■ DATA LISTING ■
= Beginning of Section =

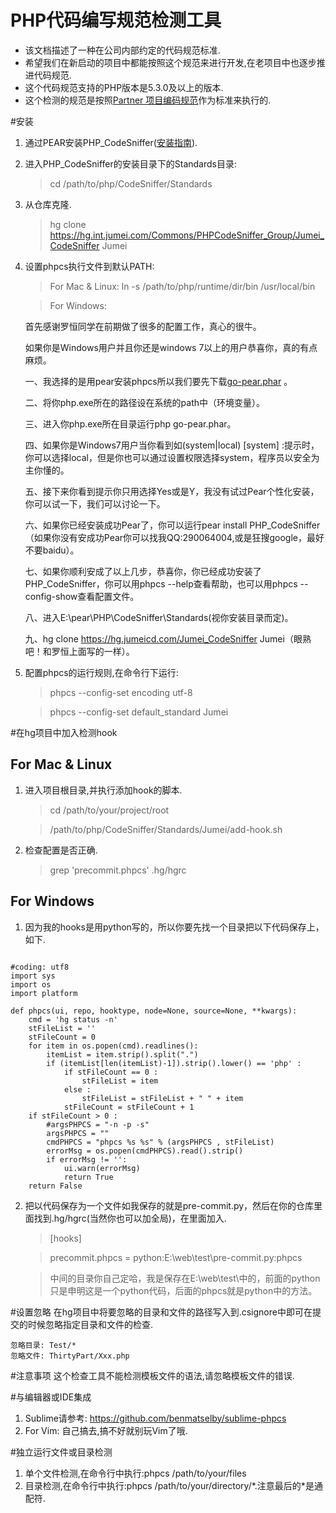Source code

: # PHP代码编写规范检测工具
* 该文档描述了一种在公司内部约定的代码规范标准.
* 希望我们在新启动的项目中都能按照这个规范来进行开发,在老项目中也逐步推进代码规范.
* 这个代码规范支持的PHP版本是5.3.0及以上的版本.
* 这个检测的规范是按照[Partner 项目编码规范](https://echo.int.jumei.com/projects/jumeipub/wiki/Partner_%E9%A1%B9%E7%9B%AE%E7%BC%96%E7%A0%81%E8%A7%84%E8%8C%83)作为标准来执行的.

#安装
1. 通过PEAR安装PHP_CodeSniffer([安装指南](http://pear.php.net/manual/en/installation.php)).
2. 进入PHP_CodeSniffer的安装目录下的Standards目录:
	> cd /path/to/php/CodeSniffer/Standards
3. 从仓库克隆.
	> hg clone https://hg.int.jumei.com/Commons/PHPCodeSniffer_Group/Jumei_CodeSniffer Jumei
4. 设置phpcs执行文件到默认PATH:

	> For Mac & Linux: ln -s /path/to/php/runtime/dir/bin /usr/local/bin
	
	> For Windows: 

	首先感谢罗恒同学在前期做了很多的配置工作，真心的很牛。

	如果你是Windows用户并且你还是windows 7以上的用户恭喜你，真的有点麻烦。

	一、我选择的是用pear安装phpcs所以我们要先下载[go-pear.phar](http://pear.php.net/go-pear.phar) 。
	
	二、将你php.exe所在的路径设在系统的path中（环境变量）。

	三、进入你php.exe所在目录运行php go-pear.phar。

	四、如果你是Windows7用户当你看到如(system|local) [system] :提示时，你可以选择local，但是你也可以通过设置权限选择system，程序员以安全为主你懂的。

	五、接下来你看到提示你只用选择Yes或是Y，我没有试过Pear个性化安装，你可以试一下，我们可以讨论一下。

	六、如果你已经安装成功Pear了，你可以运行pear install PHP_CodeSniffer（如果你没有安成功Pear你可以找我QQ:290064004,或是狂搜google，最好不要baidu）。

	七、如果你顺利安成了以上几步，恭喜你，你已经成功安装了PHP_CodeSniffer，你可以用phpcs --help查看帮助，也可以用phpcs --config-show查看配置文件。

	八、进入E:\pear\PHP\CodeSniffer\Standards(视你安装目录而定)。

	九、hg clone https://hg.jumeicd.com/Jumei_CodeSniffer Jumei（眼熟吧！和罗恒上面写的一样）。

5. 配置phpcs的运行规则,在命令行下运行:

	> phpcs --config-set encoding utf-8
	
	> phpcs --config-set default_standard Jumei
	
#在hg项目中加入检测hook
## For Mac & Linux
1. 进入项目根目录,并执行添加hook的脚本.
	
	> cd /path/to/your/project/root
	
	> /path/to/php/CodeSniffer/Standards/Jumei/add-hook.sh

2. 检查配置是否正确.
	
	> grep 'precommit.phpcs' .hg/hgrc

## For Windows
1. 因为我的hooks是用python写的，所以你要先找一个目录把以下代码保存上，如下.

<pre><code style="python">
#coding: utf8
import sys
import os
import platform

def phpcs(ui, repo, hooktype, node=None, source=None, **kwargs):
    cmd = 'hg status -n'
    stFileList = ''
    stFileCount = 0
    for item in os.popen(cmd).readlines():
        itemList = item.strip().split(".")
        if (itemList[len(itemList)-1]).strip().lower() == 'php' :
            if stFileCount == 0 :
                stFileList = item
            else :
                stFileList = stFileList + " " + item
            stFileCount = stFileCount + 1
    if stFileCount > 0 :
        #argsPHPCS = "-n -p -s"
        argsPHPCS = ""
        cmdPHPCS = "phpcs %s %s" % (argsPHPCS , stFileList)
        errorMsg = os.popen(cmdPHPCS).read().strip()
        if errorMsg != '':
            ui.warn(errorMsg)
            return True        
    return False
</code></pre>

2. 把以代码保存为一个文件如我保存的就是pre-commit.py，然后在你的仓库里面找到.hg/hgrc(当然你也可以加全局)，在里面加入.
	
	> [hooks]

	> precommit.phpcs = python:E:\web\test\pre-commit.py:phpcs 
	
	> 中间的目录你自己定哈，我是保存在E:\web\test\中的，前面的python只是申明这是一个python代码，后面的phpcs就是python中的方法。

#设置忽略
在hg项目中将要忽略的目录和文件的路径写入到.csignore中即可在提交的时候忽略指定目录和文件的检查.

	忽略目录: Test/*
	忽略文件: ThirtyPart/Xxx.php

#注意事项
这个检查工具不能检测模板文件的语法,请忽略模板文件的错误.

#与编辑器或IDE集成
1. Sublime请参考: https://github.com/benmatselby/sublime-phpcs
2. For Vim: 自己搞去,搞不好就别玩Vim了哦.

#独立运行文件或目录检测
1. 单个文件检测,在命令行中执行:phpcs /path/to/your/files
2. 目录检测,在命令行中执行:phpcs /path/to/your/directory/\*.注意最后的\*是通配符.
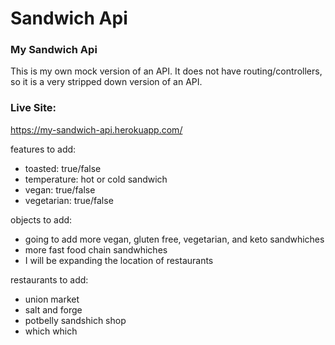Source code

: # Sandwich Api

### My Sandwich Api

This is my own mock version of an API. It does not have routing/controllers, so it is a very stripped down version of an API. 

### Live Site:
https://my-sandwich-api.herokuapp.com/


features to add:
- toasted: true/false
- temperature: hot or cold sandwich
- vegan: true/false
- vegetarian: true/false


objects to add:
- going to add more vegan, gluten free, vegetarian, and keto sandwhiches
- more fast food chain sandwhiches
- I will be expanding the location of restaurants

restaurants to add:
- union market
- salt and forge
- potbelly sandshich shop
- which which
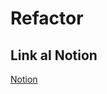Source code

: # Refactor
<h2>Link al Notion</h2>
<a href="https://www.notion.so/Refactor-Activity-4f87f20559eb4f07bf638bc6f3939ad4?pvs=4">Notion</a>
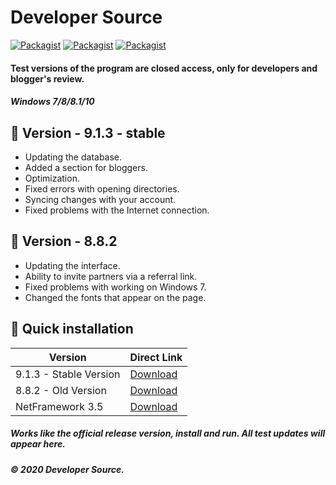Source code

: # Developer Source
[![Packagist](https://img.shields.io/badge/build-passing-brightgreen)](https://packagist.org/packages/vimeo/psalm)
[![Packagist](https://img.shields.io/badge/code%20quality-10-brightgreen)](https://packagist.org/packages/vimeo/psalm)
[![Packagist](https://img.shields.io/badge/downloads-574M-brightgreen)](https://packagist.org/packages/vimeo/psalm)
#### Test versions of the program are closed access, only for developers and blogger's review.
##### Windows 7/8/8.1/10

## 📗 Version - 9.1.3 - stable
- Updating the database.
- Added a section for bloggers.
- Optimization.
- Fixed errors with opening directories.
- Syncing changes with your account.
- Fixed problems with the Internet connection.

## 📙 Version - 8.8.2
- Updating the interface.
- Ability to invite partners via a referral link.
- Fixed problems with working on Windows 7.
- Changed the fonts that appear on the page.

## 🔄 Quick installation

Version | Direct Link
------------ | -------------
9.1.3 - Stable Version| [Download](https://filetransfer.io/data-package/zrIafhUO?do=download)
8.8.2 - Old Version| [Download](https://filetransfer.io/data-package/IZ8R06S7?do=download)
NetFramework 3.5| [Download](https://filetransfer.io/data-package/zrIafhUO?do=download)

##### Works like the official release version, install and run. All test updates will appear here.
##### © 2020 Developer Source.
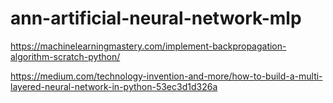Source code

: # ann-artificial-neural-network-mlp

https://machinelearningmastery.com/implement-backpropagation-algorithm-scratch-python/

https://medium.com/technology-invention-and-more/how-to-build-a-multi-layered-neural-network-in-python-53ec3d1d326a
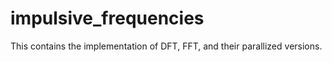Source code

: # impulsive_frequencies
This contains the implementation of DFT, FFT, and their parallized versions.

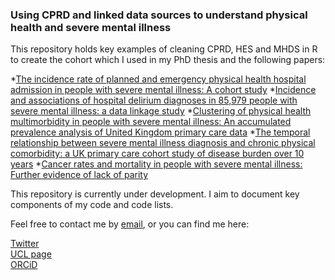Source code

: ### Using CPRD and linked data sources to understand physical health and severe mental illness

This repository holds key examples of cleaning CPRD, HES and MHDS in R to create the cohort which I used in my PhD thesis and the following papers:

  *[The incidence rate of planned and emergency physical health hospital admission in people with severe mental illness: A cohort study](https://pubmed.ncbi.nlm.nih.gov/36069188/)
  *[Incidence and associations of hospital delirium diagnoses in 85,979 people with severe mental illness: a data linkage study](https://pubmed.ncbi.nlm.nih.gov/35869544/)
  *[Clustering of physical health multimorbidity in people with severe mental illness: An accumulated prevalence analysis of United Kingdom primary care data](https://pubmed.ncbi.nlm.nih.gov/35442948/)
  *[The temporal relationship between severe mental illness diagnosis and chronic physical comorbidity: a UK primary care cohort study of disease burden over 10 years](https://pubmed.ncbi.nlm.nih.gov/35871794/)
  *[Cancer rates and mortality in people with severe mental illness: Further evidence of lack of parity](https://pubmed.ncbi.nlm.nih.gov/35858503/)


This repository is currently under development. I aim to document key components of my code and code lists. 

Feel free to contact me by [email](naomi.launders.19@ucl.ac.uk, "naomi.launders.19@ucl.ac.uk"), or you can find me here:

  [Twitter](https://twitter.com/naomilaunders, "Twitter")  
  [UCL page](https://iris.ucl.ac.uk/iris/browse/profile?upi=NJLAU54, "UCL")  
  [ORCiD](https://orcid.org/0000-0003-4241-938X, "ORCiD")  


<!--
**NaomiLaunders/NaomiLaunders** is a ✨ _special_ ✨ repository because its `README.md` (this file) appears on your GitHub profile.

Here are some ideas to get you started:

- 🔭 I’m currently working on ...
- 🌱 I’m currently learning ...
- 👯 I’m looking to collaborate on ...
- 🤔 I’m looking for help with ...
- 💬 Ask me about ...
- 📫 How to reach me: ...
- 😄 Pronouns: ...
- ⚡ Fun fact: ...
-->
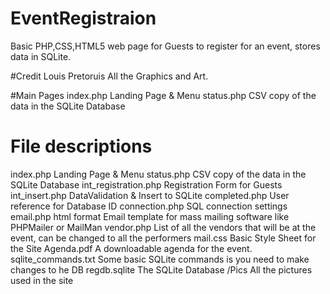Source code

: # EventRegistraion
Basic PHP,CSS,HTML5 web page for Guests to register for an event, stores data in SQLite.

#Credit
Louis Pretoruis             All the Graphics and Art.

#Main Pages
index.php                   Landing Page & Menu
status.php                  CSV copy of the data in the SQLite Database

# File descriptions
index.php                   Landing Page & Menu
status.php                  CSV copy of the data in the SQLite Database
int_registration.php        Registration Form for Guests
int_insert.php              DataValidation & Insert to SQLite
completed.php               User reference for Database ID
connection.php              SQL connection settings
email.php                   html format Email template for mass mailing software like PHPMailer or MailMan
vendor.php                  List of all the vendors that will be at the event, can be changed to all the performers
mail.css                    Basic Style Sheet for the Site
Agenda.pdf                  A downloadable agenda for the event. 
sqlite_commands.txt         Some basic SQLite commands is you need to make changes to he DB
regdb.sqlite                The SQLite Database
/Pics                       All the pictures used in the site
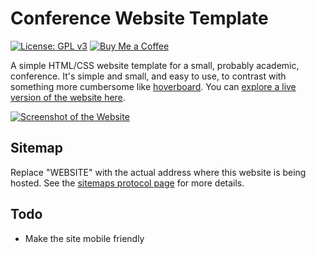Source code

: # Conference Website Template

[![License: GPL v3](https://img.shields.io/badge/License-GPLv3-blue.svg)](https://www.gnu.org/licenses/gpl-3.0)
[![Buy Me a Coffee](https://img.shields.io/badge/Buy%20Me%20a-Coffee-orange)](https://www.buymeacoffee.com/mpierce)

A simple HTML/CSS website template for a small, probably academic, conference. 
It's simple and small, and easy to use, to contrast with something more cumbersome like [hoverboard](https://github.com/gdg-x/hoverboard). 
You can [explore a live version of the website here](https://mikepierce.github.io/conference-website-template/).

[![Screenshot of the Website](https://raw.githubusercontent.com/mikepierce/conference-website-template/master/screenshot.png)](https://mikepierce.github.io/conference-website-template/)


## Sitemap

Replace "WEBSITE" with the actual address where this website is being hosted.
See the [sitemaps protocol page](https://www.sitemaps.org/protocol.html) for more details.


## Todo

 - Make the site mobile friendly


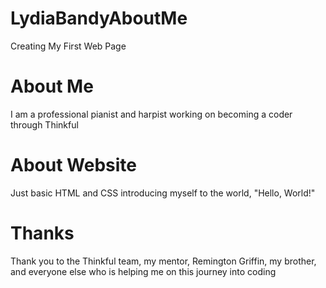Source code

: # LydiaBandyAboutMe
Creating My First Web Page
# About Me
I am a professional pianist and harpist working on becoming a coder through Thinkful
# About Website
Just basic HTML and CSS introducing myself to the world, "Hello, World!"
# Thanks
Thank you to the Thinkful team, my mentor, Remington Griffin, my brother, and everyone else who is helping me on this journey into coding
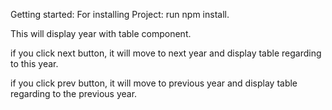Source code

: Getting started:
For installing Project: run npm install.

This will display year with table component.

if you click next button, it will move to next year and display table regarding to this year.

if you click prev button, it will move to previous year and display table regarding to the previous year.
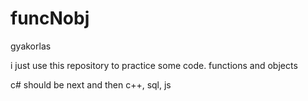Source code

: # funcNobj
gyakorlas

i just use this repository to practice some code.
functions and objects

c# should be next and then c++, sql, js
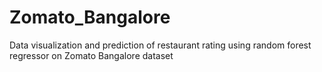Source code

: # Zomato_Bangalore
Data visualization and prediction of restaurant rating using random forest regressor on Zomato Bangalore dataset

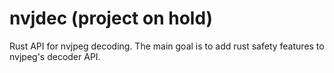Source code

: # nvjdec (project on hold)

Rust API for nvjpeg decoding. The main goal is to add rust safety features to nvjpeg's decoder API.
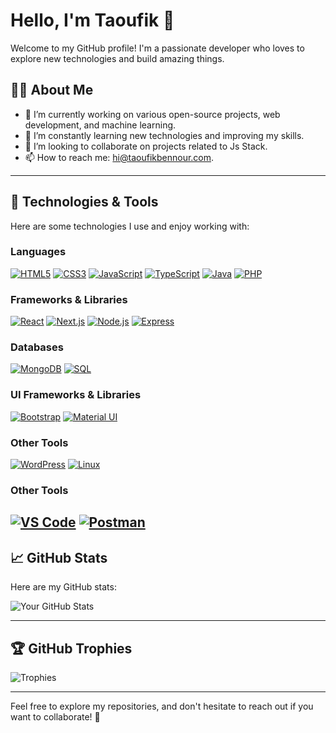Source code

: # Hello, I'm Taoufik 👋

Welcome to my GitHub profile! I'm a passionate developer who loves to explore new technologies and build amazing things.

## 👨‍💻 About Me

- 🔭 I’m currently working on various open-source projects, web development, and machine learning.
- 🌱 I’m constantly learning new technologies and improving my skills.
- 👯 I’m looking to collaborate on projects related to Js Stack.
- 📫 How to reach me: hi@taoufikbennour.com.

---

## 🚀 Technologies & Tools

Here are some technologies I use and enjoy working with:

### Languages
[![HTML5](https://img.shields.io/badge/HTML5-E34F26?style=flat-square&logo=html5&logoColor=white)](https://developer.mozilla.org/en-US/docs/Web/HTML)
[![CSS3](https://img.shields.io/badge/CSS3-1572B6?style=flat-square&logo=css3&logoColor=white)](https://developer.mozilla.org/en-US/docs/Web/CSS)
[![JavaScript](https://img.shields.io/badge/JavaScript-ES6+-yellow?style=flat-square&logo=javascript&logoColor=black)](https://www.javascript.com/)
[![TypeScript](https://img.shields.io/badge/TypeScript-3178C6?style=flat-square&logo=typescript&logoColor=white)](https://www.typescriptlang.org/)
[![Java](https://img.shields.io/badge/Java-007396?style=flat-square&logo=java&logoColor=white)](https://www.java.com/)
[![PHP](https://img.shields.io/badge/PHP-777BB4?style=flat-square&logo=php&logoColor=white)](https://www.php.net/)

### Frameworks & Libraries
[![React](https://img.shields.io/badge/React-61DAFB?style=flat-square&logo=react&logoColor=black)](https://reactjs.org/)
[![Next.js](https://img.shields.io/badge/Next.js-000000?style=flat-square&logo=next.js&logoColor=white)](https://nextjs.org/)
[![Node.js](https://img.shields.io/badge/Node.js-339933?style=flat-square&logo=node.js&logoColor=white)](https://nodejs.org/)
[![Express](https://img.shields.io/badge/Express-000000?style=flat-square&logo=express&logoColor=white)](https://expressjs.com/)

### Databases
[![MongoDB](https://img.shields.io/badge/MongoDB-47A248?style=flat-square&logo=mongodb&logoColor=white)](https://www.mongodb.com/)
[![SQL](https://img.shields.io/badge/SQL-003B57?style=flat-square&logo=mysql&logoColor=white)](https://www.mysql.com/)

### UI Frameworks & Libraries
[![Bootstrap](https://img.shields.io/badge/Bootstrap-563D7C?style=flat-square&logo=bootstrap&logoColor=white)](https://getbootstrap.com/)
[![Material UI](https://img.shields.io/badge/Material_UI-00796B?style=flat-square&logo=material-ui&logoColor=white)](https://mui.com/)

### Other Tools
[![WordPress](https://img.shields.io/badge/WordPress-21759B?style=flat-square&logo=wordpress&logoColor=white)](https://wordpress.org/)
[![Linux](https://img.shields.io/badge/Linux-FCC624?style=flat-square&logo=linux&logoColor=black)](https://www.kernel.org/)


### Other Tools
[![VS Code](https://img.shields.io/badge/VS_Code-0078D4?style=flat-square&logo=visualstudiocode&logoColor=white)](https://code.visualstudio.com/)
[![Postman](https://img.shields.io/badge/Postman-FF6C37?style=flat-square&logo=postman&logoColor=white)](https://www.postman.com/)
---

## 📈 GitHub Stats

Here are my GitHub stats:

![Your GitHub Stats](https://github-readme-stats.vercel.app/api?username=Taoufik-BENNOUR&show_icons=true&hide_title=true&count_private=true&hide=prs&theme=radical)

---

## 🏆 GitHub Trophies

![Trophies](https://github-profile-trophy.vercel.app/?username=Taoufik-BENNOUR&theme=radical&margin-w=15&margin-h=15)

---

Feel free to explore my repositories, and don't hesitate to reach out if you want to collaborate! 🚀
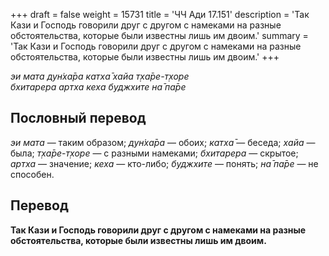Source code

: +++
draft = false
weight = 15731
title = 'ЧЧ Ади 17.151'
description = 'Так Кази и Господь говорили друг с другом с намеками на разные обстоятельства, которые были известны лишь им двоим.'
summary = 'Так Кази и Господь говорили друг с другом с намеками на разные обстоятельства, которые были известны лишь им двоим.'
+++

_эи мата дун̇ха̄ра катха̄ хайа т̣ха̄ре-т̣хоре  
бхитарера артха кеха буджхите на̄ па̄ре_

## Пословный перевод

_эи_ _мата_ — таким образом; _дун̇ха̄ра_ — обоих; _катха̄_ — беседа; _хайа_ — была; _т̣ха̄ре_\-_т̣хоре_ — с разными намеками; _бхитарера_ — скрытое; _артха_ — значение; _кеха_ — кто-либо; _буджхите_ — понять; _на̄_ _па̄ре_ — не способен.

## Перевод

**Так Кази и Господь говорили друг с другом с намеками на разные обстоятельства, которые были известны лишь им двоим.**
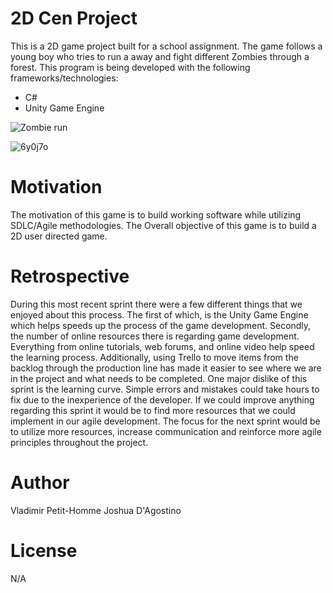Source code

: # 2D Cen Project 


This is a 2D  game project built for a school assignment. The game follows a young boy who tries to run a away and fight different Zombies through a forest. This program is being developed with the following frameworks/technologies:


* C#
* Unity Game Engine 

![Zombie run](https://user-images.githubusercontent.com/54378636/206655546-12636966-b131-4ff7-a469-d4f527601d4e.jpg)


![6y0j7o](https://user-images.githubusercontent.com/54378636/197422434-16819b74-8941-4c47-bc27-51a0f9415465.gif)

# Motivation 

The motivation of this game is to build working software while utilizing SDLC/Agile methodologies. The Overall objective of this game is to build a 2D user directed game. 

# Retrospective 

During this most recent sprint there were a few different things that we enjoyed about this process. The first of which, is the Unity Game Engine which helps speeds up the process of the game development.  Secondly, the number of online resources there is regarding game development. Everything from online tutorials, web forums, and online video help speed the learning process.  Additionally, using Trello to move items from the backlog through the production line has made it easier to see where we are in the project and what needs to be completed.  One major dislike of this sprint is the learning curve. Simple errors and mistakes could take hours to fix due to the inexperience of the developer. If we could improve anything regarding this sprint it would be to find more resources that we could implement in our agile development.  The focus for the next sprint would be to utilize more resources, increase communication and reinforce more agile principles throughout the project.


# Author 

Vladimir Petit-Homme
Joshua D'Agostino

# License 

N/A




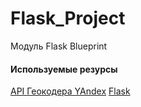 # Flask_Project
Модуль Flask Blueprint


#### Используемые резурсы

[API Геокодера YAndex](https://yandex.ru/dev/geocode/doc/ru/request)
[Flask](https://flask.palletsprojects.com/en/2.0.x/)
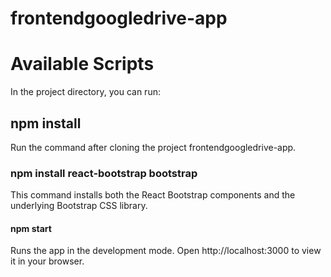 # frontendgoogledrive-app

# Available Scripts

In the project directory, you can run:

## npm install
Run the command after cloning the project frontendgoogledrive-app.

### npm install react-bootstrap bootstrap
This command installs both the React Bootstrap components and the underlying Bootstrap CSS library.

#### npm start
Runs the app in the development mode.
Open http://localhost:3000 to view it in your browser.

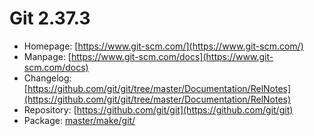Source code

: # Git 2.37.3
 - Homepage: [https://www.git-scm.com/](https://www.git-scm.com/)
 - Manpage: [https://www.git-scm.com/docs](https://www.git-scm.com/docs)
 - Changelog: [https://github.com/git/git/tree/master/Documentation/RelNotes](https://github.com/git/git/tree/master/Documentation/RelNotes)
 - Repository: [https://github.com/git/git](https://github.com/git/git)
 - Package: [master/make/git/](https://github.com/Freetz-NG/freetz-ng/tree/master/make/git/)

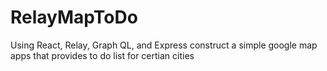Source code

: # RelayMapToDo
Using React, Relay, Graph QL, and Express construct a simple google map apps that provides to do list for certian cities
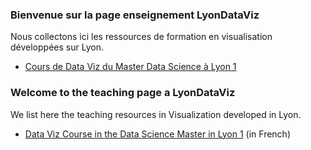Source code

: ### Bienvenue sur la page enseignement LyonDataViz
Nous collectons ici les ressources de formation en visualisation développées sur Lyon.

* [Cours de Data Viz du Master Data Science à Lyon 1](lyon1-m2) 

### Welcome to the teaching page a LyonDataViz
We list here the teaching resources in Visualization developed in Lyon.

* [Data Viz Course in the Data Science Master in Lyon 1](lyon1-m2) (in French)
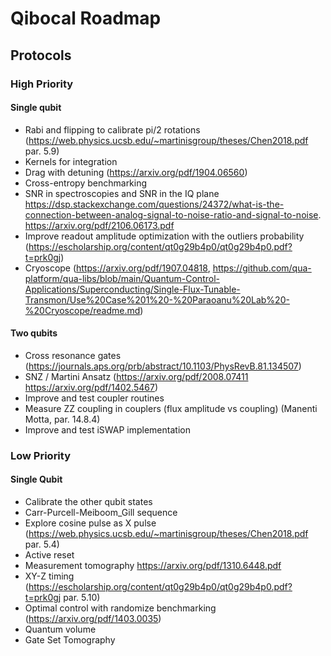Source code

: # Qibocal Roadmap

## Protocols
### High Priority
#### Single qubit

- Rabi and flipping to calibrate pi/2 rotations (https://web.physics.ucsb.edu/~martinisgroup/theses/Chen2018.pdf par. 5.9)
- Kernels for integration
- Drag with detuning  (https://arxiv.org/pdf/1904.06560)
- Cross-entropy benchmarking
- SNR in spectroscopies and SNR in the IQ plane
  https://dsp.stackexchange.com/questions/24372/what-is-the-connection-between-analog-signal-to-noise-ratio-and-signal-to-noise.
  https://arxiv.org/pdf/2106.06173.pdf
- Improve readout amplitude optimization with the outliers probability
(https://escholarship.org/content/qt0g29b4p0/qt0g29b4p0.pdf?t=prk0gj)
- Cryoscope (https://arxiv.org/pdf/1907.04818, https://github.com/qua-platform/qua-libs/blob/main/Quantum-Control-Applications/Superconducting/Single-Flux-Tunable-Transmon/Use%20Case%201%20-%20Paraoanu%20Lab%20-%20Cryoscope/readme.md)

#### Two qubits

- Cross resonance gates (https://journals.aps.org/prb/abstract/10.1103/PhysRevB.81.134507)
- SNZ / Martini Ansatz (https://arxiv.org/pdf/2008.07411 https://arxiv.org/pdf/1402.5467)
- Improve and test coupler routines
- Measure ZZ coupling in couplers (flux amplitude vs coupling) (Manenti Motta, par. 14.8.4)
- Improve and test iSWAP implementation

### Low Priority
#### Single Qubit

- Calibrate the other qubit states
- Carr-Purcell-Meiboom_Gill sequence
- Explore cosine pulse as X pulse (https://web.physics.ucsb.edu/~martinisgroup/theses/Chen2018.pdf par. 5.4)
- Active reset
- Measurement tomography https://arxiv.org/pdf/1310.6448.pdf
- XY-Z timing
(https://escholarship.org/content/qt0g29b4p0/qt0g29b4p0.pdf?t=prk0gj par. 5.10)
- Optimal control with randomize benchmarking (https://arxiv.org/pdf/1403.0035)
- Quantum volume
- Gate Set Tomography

= End of Section =

■ TASK PROMPT ■
Everything from the first line of the entries through the line that contains "三、进入你php.exe所在目录运行php go-pear.phar。" is to be reproduced exactly, except the pictures.

■ RESPONSE AREA ■
Source code

: # PHP代码编写规范检测工具
* 该文档描述了一种在公司内部约定的代码规范标准.
* 希望我们在新启动的项目中都能按照这个规范来进行开发,在老项目中也逐步推进代码规范.
* 这个代码规范支持的PHP版本是5.3.0及以上的版本.
* 这个检测的规范是按照[Partner 项目编码规范](https://echo.int.jumei.com/projects/jumeipub/wiki/Partner_%E9%A1%B9%E7%9B%AE%E7%BC%96%E7%A0%81%E8%A7%84%E8%8C%83)作为标准来执行的.

#安装
1. 通过PEAR安装PHP_CodeSniffer([安装指南](http://pear.php.net/manual/en/installation.php)).
2. 进入PHP_CodeSniffer的安装目录下的Standards目录:
	> cd /path/to/php/CodeSniffer/Standards
3. 从仓库克隆.
	> hg clone https://hg.int.jumei.com/Commons/PHPCodeSniffer_Group/Jumei_CodeSniffer Jumei
4. 设置phpcs执行文件到默认PATH:

	> For Mac & Linux: ln -s /path/to/php/runtime/dir/bin /usr/local/bin
	
	> For Windows: 

	首先感谢罗恒同学在前期做了很多的配置工作，真心的很牛。

	如果你是Windows用户并且你还是windows 7以上的用户恭喜你，真的有点麻烦。

	一、我选择的是用pear安装phpcs所以我们要先下载[go-pear.phar](http://pear.php.net/go-pear.phar) 。
	
	二、将你php.exe所在的路径设在系统的path中（环境变量）。

	三、进入你php.exe所在目录运行php go-pear.phar。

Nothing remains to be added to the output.